Un caso isolato? Niente affatto. Anche il sito web de L’Italia dei Valori venne gestito per un periodo di tempo da Casaleggio; la collaborazione s’interruppe sia per i problemi finanziari del partito, sia a causa dell’invadenza del manager. Un militante la racconta così: «Volevano decidere tutto loro. C’erano questi ragazzi dello staff che facevano e disponevano: cosa andava pubblicato, come, dove, quando. Di fatto era come se la linea del blog la decidessero loro».
Il caso più interessante è però un altro: la Casaleggio Associati nel 2011 aveva iniziato ad occuparsi del sito web della casa editrice Chiarelettere. Una piattaforma di questo tipo dovrebbe garantire prodotti di prima scelta e pregni di contenuto: è ovvio che i metodi demagogici e commerciali di Casaleggio sono i meno adatti e difatti, nonostante il successo di visualizzazioni, nel luglio 2013 avviene la rottura. Vanity Fair osserva come «nel mirino dei dirigenti Mauri Spagnol sono finite anche la gestione dei social network, ritenuta approssimativa, e la “bontà” dei pur numerosissimi accessi registrati dal portale cadoinpiedi.it [la piattaforma web di Chiarelettere, ndr]. Molte delle visite quotidiane a cadoinpiedi.it proverrebbero da link originati dal circuito beppegrillo.it. Gli articoli più visitati non sarebbero quelli a firma degli autori Chiarelettere, ma quelli scritti dai collaboratori della Casaleggio Associati e incentrati sul gossip».
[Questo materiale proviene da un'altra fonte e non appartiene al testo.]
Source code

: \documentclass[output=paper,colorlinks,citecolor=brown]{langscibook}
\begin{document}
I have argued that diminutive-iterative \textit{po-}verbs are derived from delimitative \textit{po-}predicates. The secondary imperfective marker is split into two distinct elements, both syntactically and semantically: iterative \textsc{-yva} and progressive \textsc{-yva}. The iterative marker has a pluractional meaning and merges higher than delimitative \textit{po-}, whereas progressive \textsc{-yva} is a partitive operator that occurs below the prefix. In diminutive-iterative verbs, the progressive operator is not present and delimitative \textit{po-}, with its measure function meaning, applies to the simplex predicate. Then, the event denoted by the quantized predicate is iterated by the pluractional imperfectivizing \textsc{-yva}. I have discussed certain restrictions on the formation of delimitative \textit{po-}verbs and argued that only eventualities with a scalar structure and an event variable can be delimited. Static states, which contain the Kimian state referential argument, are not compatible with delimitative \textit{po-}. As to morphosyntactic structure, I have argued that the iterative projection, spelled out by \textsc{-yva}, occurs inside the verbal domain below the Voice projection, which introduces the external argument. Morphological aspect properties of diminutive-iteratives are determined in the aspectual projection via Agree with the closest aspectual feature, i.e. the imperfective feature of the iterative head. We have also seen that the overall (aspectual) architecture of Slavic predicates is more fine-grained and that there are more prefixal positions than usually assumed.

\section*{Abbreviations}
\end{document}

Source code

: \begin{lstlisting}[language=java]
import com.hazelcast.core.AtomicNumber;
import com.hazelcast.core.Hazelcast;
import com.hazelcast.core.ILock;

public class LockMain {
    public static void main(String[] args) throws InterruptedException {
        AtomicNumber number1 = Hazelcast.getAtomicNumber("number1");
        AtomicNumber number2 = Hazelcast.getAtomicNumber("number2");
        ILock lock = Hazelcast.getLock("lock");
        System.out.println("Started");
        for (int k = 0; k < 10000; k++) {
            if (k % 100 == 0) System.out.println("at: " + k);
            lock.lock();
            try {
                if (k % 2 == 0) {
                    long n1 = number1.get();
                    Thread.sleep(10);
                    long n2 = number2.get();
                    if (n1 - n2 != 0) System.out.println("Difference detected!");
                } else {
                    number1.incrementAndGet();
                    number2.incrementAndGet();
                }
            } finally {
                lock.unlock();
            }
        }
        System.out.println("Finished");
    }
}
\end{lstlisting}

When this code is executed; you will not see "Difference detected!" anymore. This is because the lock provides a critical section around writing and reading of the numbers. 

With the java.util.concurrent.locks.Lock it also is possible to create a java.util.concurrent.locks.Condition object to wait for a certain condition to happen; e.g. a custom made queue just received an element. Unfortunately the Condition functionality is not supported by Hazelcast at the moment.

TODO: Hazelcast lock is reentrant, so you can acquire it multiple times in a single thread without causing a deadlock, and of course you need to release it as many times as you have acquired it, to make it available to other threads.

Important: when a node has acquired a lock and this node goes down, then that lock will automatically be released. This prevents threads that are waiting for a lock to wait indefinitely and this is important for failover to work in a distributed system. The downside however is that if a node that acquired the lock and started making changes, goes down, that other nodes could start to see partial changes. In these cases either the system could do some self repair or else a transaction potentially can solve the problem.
Beppegrillo.it, il prodotto di punta della Casaleggio Associati, rappresenta l’esempio più eclatante di questo modo di fare comunicazione: brevi slogan di grande impatto emotivo e assolutamente carenti di contenuti di spessore. Tutto pare finalizzato ad attirare il massimo numero di visualizzazioni facendo guadagnare gli inserzionisti che quotidianamente imbottiscono il sito web dei più disparati banner pubblicitari.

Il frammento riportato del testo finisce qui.